### EXERCISE
Keep only those lines of the records that include the string "charset".
******
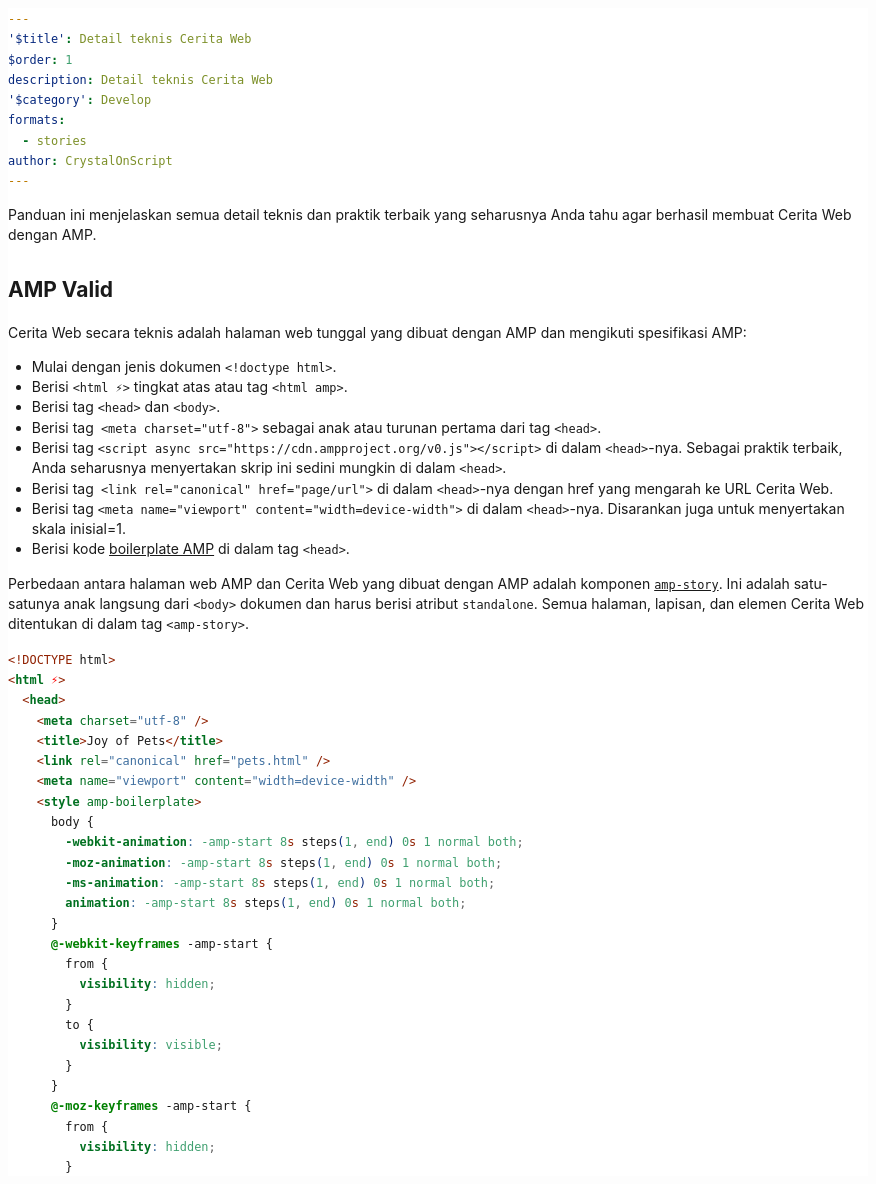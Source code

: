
 ```yaml
---
'$title': Detail teknis Cerita Web
$order: 1
description: Detail teknis Cerita Web
'$category': Develop
formats:
  - stories
author: CrystalOnScript
---
```


Panduan ini menjelaskan semua detail teknis dan praktik terbaik yang seharusnya Anda tahu agar berhasil membuat Cerita Web dengan AMP.

## AMP Valid

Cerita Web secara teknis adalah halaman web tunggal yang dibuat dengan AMP dan mengikuti spesifikasi AMP:

- Mulai dengan jenis dokumen `<!doctype html>`.
- Berisi `<html ⚡>` tingkat atas atau tag `<html amp>`.
- Berisi tag `<head>` dan `<body>`.
- Berisi tag` <meta charset="utf-8">` sebagai anak atau turunan pertama dari tag `<head>`.
- Berisi tag `<script async src="https://cdn.ampproject.org/v0.js"></script>` di dalam `<head>`-nya. Sebagai praktik terbaik, Anda seharusnya menyertakan skrip ini sedini mungkin di dalam `<head>`.
- Berisi tag` <link rel="canonical" href="page/url">` di dalam `<head>`-nya dengan href yang mengarah ke URL Cerita Web.
- Berisi tag `<meta name="viewport" content="width=device-width">` di dalam `<head>`-nya. Disarankan juga untuk menyertakan skala inisial=1.
- Berisi kode [boilerplate AMP](https://amp.dev/documentation/guides-and-tutorials/learn/spec/amp-boilerplate/?format=websites) di dalam tag `<head>`.

Perbedaan antara halaman web AMP dan Cerita Web yang dibuat dengan AMP adalah komponen [`amp-story`](https://amp.dev/documentation/components/amp-story/?format=stories). Ini adalah satu-satunya anak langsung dari `<body>` dokumen dan harus berisi atribut `standalone`. Semua halaman, lapisan, dan elemen Cerita Web ditentukan di dalam tag `<amp-story>`.

```html
<!DOCTYPE html>
<html ⚡>
  <head>
    <meta charset="utf-8" />
    <title>Joy of Pets</title>
    <link rel="canonical" href="pets.html" />
    <meta name="viewport" content="width=device-width" />
    <style amp-boilerplate>
      body {
        -webkit-animation: -amp-start 8s steps(1, end) 0s 1 normal both;
        -moz-animation: -amp-start 8s steps(1, end) 0s 1 normal both;
        -ms-animation: -amp-start 8s steps(1, end) 0s 1 normal both;
        animation: -amp-start 8s steps(1, end) 0s 1 normal both;
      }
      @-webkit-keyframes -amp-start {
        from {
          visibility: hidden;
        }
        to {
          visibility: visible;
        }
      }
      @-moz-keyframes -amp-start {
        from {
          visibility: hidden;
        }
```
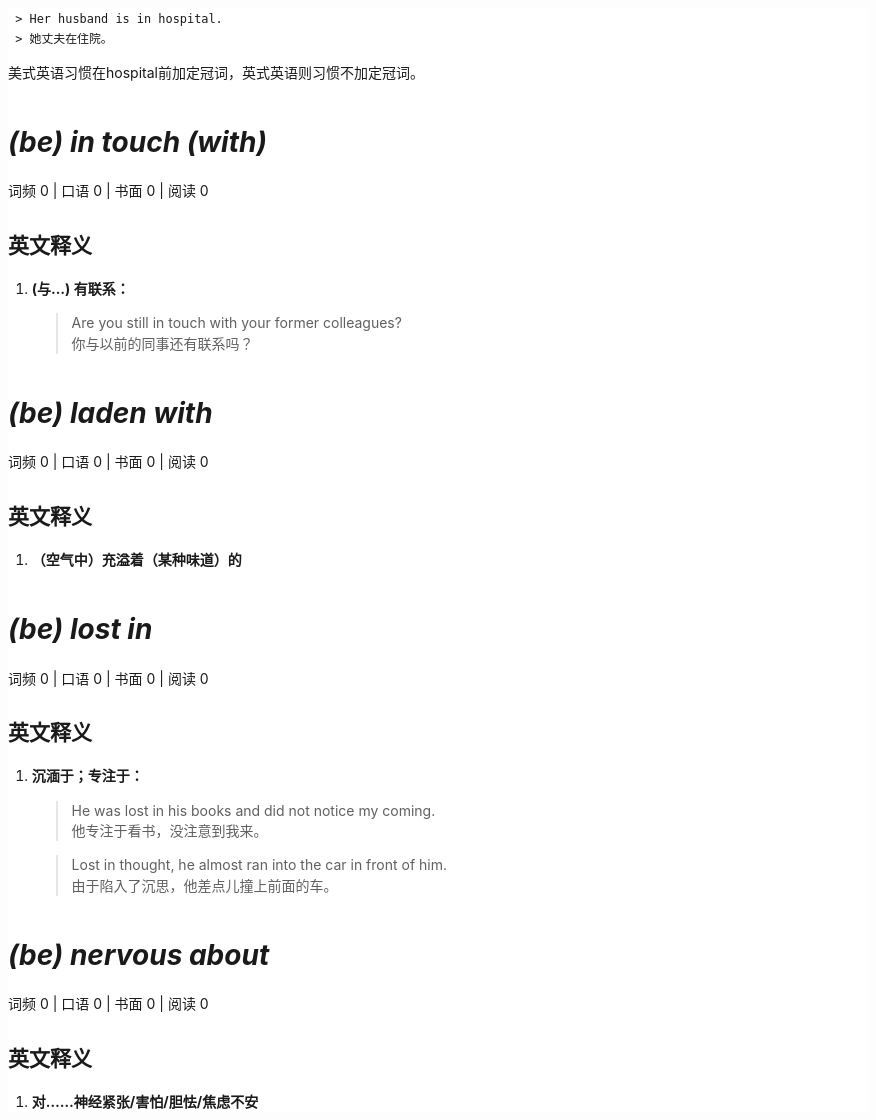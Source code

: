 
     > Her husband is in hospital.  
     > 她丈夫在住院。

美式英语习惯在hospital前加定冠词，英式英语则习惯不加定冠词。

# ***(be) in touch (with)*** 


 词频 0 | 口语 0 | 书面 0 | 阅读 0  

英文释义
---
1. **(与…) 有联系：**  


     > Are you still in touch with your former colleagues?  
     > 你与以前的同事还有联系吗？


# ***(be) laden with*** 


 词频 0 | 口语 0 | 书面 0 | 阅读 0  

英文释义
---
1. **（空气中）充溢着（某种味道）的**  



# ***(be) lost in*** 


 词频 0 | 口语 0 | 书面 0 | 阅读 0  

英文释义
---
1. **沉湎于；专注于：**  


     > He was lost in his books and did not notice my coming.   
     > 他专注于看书，没注意到我来。

     > Lost in thought, he almost ran into the car in front of him.   
     > 由于陷入了沉思，他差点儿撞上前面的车。


# ***(be) nervous about*** 


 词频 0 | 口语 0 | 书面 0 | 阅读 0  

英文释义
---
1. **对……神经紧张/害怕/胆怯/焦虑不安**  
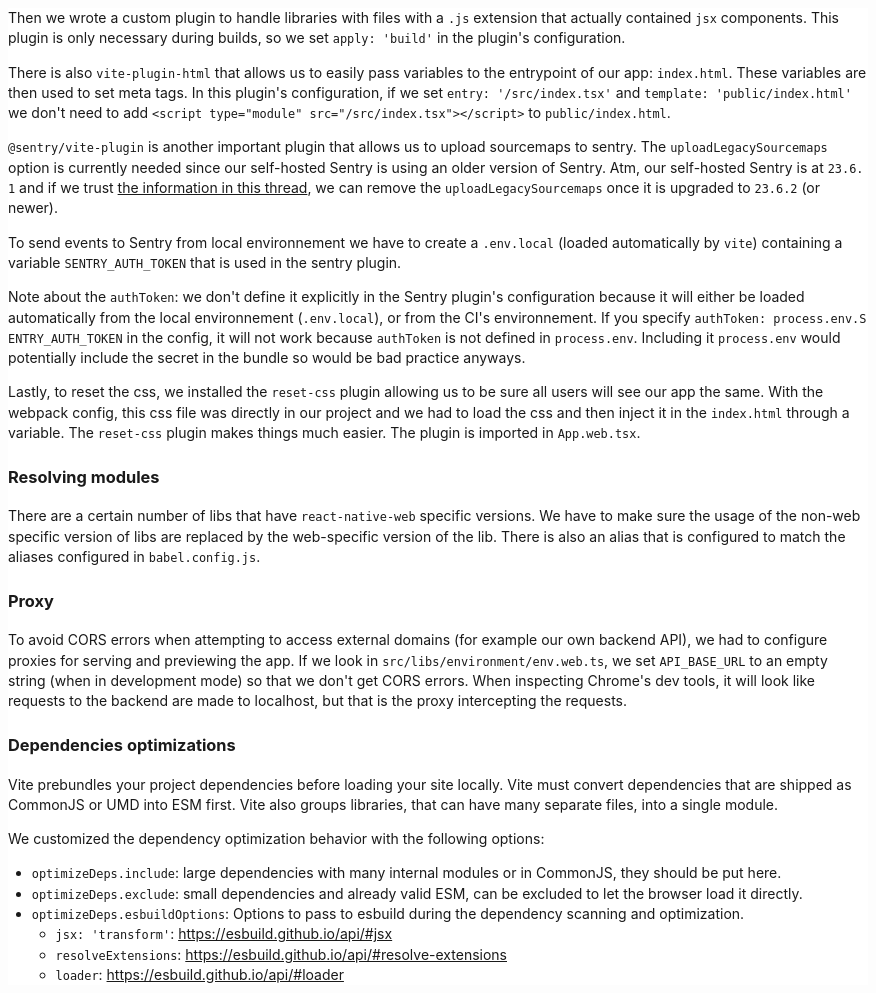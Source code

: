 Then we wrote a custom plugin to handle libraries with files with a `.js` extension that actually contained `jsx` components. This plugin is only necessary during builds, so we set `apply: 'build'` in the plugin's configuration.

There is also `vite-plugin-html` that allows us to easily pass variables to the entrypoint of our app: `index.html`. These variables are then used to set meta tags. In this plugin's configuration, if we set `entry: '/src/index.tsx'` and `template: 'public/index.html'` we don't need to add `<script type="module" src="/src/index.tsx"></script>` to `public/index.html`.

`@sentry/vite-plugin` is another important plugin that allows us to upload sourcemaps to sentry. The `uploadLegacySourcemaps` option is currently needed since our self-hosted Sentry is using an older version of Sentry. Atm, our self-hosted Sentry is at `23.6.1` and if we trust [the information in this thread](https://github.com/getsentry/sentry-javascript-bundler-plugins/issues/360), we can remove the `uploadLegacySourcemaps` once it is upgraded to `23.6.2` (or newer).

To send events to Sentry from local environnement we have to create a `.env.local` (loaded automatically by `vite`) containing a variable `SENTRY_AUTH_TOKEN` that is used in the sentry plugin.

Note about the `authToken`: we don't define it explicitly in the Sentry plugin's configuration because it will either be loaded automatically from the local environnement (`.env.local`), or from the CI's environnement. If you specify `authToken: process.env.SENTRY_AUTH_TOKEN` in the config, it will not work because `authToken` is not defined in `process.env`. Including it `process.env` would potentially include the secret in the bundle so would be bad practice anyways.

Lastly, to reset the css, we installed the `reset-css` plugin allowing us to be sure all users will see our app the same. With the webpack config, this css file was directly in our project and we had to load the css and then inject it in the `index.html` through a variable. The `reset-css` plugin makes things much easier. The plugin is imported in `App.web.tsx`.

### Resolving modules

There are a certain number of libs that have `react-native-web` specific versions. We have to make sure the usage of the non-web specific version of libs are replaced by the web-specific version of the lib. There is also an alias that is configured to match the aliases configured in `babel.config.js`.

### Proxy

To avoid CORS errors when attempting to access external domains (for example our own backend API), we had to configure proxies for serving and previewing the app.
If we look in `src/libs/environment/env.web.ts`, we set `API_BASE_URL` to an empty string (when in development mode) so that we don't get CORS errors. When inspecting Chrome's dev tools, it will look like requests to the backend are made to localhost, but that is the proxy intercepting the requests.

### Dependencies optimizations

Vite prebundles your project dependencies before loading your site locally. Vite must convert dependencies that are shipped as CommonJS or UMD into ESM first. Vite also groups libraries, that can have many separate files, into a single module.

We customized the dependency optimization behavior with the following options:

- `optimizeDeps.include`: large dependencies with many internal modules or in CommonJS, they should be put here.
- `optimizeDeps.exclude`: small dependencies and already valid ESM, can be excluded to let the browser load it directly.
- `optimizeDeps.esbuildOptions`: Options to pass to esbuild during the dependency scanning and optimization.
  - `jsx: 'transform'`: https://esbuild.github.io/api/#jsx
  - `resolveExtensions`: https://esbuild.github.io/api/#resolve-extensions
  - `loader`: https://esbuild.github.io/api/#loader
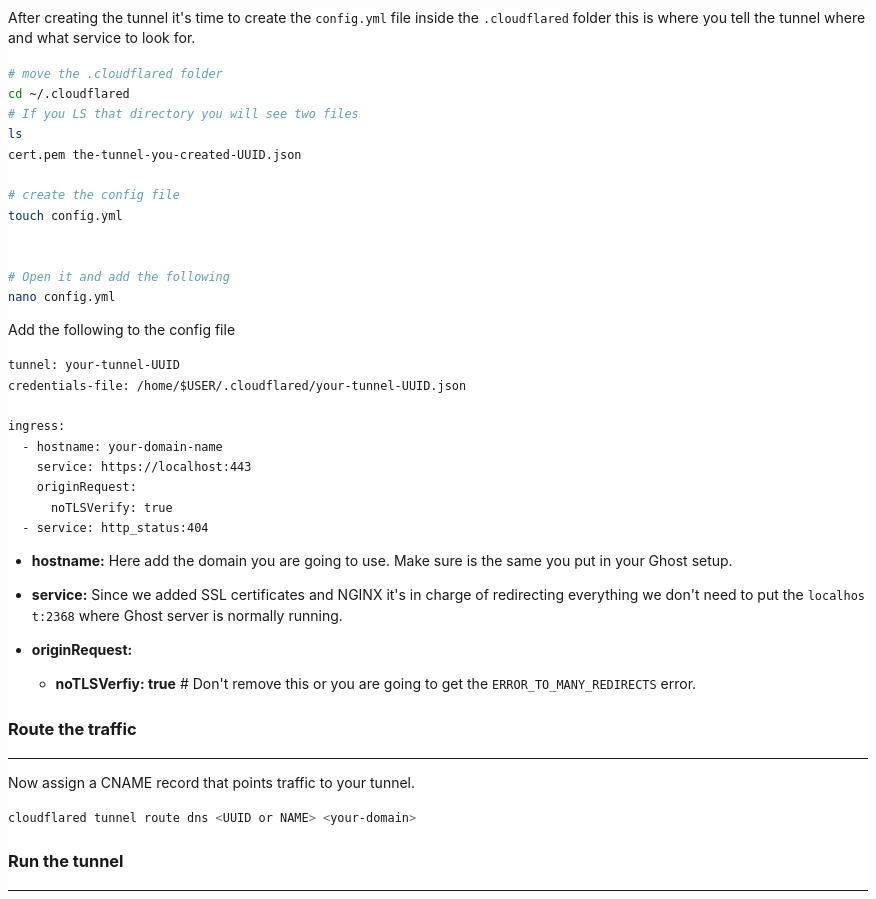 After creating the tunnel it's time to create the `config.yml` file inside the `.cloudflared` folder this is where you tell the tunnel where and what service to look for.

```bash
# move the .cloudflared folder
cd ~/.cloudflared
# If you LS that directory you will see two files
ls
cert.pem the-tunnel-you-created-UUID.json

# create the config file
touch config.yml


# Open it and add the following
nano config.yml
```

Add the following to the config file

```vim
tunnel: your-tunnel-UUID
credentials-file: /home/$USER/.cloudflared/your-tunnel-UUID.json

ingress:
  - hostname: your-domain-name
    service: https://localhost:443
    originRequest:
      noTLSVerify: true
  - service: http_status:404
```

- **hostname:** Here add the domain you are going to use. Make sure is the same you put in your Ghost setup.

- **service:** Since we added SSL certificates and NGINX it's in charge of redirecting everything we don't need to put the `localhost:2368` where Ghost server is normally running.

- **originRequest:**

  - **noTLSVerfiy: true** # Don't remove this or you are going to get the `ERROR_TO_MANY_REDIRECTS` error.

### Route the traffic

---

Now assign a CNAME record that points traffic to your tunnel.

```bash
cloudflared tunnel route dns <UUID or NAME> <your-domain>
```

### Run the tunnel

---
******
### OUTPUT
- Berisi tag` <meta charset="utf-8">` sebagai anak atau turunan pertama dari tag `<head>`.
    <meta charset="utf-8" />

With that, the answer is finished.